### Stored data
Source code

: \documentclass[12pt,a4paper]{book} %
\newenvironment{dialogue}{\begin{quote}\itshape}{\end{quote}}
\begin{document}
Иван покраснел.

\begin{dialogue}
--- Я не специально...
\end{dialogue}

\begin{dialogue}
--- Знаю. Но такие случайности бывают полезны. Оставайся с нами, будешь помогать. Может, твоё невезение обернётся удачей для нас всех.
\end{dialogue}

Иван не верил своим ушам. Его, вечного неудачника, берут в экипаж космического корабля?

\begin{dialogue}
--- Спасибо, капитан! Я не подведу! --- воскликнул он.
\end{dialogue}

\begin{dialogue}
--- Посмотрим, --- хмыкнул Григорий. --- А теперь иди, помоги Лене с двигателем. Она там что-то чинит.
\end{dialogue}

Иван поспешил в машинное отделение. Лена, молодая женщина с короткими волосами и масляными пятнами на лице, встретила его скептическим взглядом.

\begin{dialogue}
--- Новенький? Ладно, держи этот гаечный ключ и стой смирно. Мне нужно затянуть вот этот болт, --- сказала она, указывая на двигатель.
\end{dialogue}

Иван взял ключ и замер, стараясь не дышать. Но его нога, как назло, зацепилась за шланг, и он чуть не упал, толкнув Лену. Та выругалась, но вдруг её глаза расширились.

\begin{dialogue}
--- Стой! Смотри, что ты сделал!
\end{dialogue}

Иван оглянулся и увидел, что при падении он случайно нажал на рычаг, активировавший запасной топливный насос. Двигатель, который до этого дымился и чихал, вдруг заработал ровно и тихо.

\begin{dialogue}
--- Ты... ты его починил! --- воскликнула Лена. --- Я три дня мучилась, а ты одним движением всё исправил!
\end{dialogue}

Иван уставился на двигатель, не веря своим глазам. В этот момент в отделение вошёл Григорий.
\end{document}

* * *

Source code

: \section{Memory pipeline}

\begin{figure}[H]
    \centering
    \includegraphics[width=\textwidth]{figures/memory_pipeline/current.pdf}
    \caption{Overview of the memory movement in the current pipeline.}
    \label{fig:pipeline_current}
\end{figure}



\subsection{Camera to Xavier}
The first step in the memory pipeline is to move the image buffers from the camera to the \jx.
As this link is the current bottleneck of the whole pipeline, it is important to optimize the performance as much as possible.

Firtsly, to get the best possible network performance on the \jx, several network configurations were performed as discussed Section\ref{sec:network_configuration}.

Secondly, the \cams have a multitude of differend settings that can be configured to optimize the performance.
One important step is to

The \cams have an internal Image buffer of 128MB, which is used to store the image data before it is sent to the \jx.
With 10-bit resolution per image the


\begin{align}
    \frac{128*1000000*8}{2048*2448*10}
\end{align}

* * *

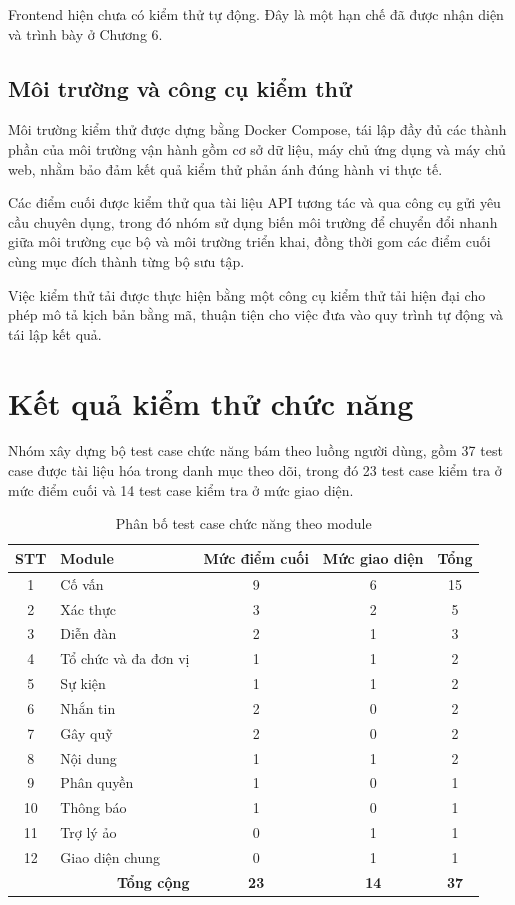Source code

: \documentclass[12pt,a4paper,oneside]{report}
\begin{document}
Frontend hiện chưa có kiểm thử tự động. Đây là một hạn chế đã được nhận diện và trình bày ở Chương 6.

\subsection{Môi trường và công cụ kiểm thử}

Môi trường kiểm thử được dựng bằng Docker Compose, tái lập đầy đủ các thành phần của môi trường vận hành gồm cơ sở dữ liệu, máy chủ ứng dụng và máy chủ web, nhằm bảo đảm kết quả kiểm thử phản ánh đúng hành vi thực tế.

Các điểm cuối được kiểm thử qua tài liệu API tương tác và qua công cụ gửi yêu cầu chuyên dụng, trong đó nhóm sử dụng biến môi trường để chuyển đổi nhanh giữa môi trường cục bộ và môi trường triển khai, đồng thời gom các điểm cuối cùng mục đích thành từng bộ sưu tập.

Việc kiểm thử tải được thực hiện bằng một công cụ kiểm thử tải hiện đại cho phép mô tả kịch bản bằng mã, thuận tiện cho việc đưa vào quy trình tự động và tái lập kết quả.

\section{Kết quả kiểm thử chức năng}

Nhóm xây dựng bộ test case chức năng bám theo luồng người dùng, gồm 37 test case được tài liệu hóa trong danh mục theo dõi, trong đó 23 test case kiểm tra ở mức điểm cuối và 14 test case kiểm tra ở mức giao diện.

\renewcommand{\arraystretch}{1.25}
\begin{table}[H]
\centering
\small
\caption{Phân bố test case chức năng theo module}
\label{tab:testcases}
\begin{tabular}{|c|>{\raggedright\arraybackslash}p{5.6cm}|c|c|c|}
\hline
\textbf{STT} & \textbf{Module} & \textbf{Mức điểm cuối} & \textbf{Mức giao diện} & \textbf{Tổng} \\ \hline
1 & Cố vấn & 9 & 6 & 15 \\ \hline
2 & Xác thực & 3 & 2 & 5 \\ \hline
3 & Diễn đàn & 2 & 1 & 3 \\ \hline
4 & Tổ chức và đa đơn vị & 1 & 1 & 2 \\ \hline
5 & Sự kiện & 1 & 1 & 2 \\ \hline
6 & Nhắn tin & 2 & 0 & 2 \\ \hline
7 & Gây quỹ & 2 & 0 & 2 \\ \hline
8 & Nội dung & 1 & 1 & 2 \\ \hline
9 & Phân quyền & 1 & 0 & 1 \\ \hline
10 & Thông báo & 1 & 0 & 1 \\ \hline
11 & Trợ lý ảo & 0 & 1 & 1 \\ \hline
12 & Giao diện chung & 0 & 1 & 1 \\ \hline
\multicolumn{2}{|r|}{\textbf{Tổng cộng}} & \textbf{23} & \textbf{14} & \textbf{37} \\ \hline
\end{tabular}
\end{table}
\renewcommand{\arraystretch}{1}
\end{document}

### Requirement
Each line containing "Tổng" belongs in the answer; pick these out of the material and copy them.

### Exercise answer
\textbf{STT} & \textbf{Module} & \textbf{Mức điểm cuối} & \textbf{Mức giao diện} & \textbf{Tổng} \\ \hline
\multicolumn{2}{|r|}{\textbf{Tổng cộng}} & \textbf{23} & \textbf{14} & \textbf{37} \\ \hline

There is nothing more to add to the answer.